&Cooking 渡辺有子の料理教室ノート。
「彩り豊かな秋の和食」。渡辺有子の料理教室1年目11月November 09, 2024
料理家の渡辺有子さんが先生に、ライターの吉田直子さんが生徒に。本誌で連載中の「&Cooking 渡辺有子の料理教室ノート」がWebでも読めるようになりました。1年目11月のテーマは、「彩り豊かな秋の和食」。3つのレシピを紹介します。
彩り豊かな秋の和食。
先生:ねぇ直子さん、今回の教室はいつも以上にがんばってついてきてほしいの。
生徒:いきなりどうしたんですか!?
先生:和食と決めたものの、下ごしらえがたくさんあるので急に心配になったのよ。
生徒:これまでの教室の積み重ねがあります。私を信じてくださいっ!
先生:よ~し。「五色蒸し寿司」から始めましょう。まず米を炊きますよ。炊けたらすぐに飯台に移して合わせ酢をかけて切るように混ぜ、絞ったぬれ布巾をかけておいてね。
生徒:私は「里芋の唐揚げ」にする里芋を下茹でしておきますね。「ホウレン草と生ハムのクルミ和え」のためにお湯も沸かして……。
先生:あらっ、直子さんいい感じ。ホウレン草は1茎ずつ湯に放って、熱いうちに盆ザルの上に広げてね。調味料と絡めるときに水っぽくなるので、水には取りません。
生徒:はいっ! 下茹でした里芋は、調味料を入れたカツオだしで煮るんですよね。
先生:その通り。鍋のフタをずらして10分煮てね。フタをぴったり閉めてから火を止めて、冷ましながら味を含ませましょう。お寿司用の具材を準備しますよ。まずは生タラ。鍋に水と昆布と調味料を入れて10分ほど煮たら、皮と骨を取り除いてほぐしておきます。

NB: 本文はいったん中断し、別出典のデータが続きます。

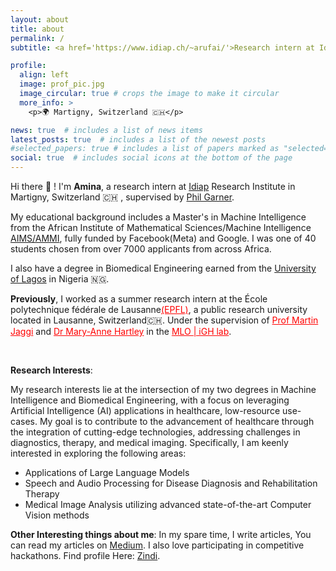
 ```yaml
---
layout: about
title: about
permalink: /
subtitle: <a href='https://www.idiap.ch/~arufai/'>Research intern at Idiap Research Institute</a> | actively Searching For A PHD Position

profile:
  align: left
  image: prof_pic.jpg
  image_circular: true # crops the image to make it circular
  more_info: >
    <p>🌍 Martigny, Switzerland 🇨🇭</p>

news: true  # includes a list of news items
latest_posts: true  # includes a list of the newest posts
#selected_papers: true # includes a list of papers marked as "selected={true}"
social: true  # includes social icons at the bottom of the page
---
```



Hi there 👋 ! I'm **Amina**, a research intern at <a href="https://idiap.ch/en">Idiap</a> Research Institute in Martigny, Switzerland  🇨🇭 , supervised by <a  href="https://pgarner.github.io/">Phil Garner</a>. 

My educational background includes a Master's in Machine Intelligence from the African Institute of Mathematical Sciences/Machine Intelligence <a href="https://www.aimsammi.org">AIMS/AMMI</a>, fully funded by Facebook(Meta) and Google. I was one of 40 students chosen from over 7000 applicants from across Africa. 

I also have a degree in Biomedical Engineering earned from the <a href="https://unilag.edu.ng">University of Lagos</a> in Nigeria 🇳🇬.


**Previously**, I worked as a summer research intern at the École polytechnique fédérale de Lausanne<a style="color:red;" href="https://epfl.ch/en">(EPFL)</a>, a public research university located in Lausanne, Switzerland🇨🇭. Under the supervision of <a style="color:red;" href="https://people.epfl.ch/martin.jaggi">Prof Martin Jaggi</a> and <a style="color:red;" href="https://www.yale-light.org/team">Dr Mary-Anne Hartley</a> in the  <a style="color:red;" href="https://www.epfl.ch/labs/mlo/igh-intelligent-global-health/">MLO | iGH lab</a>.


<br>



**Research Interests**:

My research interests lie at the intersection of my two degrees in Machine Intelligence and Biomedical Engineering, with a focus on leveraging Artificial Intelligence (AI) applications in healthcare, low-resource use-cases. My goal is to contribute to the advancement of healthcare through the integration of cutting-edge technologies, addressing challenges in diagnostics, therapy, and medical imaging. Specifically, I am keenly interested in exploring the following areas:

<ul>
    <li>Applications of Large Language Models</li>
    <li>Speech and Audio Processing for Disease Diagnosis and Rehabilitation Therapy</li>
    <li>Medical Image Analysis utilizing advanced state-of-the-art Computer Vision methods</li>
</ul>


**Other Interesting things about me**:
In my spare time, I write articles, You can read my articles on <a href="https://mardiyyah.medium.com">Medium</a>. I also love participating in competitive hackathons. Find profile Here: <a href="https://zindi.africa/users/Mardiyyah">Zindi</a>.


<!-- <h4><strong>Summary Background</strong></h4>
<h4>Education </h4>
<ul>
    <li>Masters in Mathematics Major in Machine Intelligence | <a href="https://aimsammi.org">Afican Institute For Mathematical Science</a> Class of 2021</li>
    <li>Masters in Biomedical Engineering | <a href="https://unilag.edu.ng"> University of Lagos</a></li>
    <li>Bachelor in Chemical Engineering | University of Benin, Nigeria</li>
</ul>

<h4>Experiences</h4>
<ul>
    <li>Pre-doctoral Research Intern | <a href="https://idiap.ch/en">Idiap Research Institute</a> | March 2023</li>
    <li>Summer Research Intern | <a href="https://epfl.ch/en">EPFL</a> | June 2022</li>
    <li>Research Analyst | <a href="https://www.datasciencenigeria.org/">Data Scientist Network</a> | 2021</li>
</ul>

<h4>Projects</h4>
<ul>
    <li> Storytelling and Job Performance modelling from digital interviews(<a href="https://data.snf.ch/grants/grant/197479">STEADI</a>) | current work at Idiap | 2023</li>
    <li> Nigerian Pidgin ++ | <a href="https://nbviewer.org/github/blackinai/blackinai.github.io/blob/4a3923311e72ea0613a1fcfd7472d98782787ff9/bai/src/files/BlackinAI22AcceptedPapers.pdf">Collaborative Research Work presented as a poster at Black in AI Affinity Workshop NeurIPS 2022</a></li>
    <li> Multilingual COVID sentiment Analyzer | Work done at EPFL | 2022</li>
    <li> FaqBot with DialogFlow | Work done at Data Scientist Network | 2021</li>
    
</ul> -->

生徒:レンコンも薄切りして、湯にお酢を入れて2~3分茹でます。あれ、味つけは?
先生:酸味がやわらかくつけばいいの。次に錦糸卵を作りますね。卵を溶き、塩と酒、片栗粉を入れて混ぜます。フライパンに油を熱して卵液を流し、両面にさっと火を通します。
生徒:盆ザルの裏に広げて……。
先生:粗熱が取れたら、クルクル巻いて包丁で細く切っておいてね~。最後にユリ根と三つ葉を下ごしらえしたら、下準備は完了です。
生徒:ばんざーい!
先生:休憩しないで和え物を作るわよ~。先に茹でておいたホウレン草の水をきります。握るように絞ると苦味やエグ味が出るので、両手で挟んで水気をおさえるようにしてね。
生徒:ずっとギュウギュウ絞ってました!
先生:ホウレン草は5等分に切って、生ハムは6等分に切ります。クルミはローストしてから粗めに砕きますよ。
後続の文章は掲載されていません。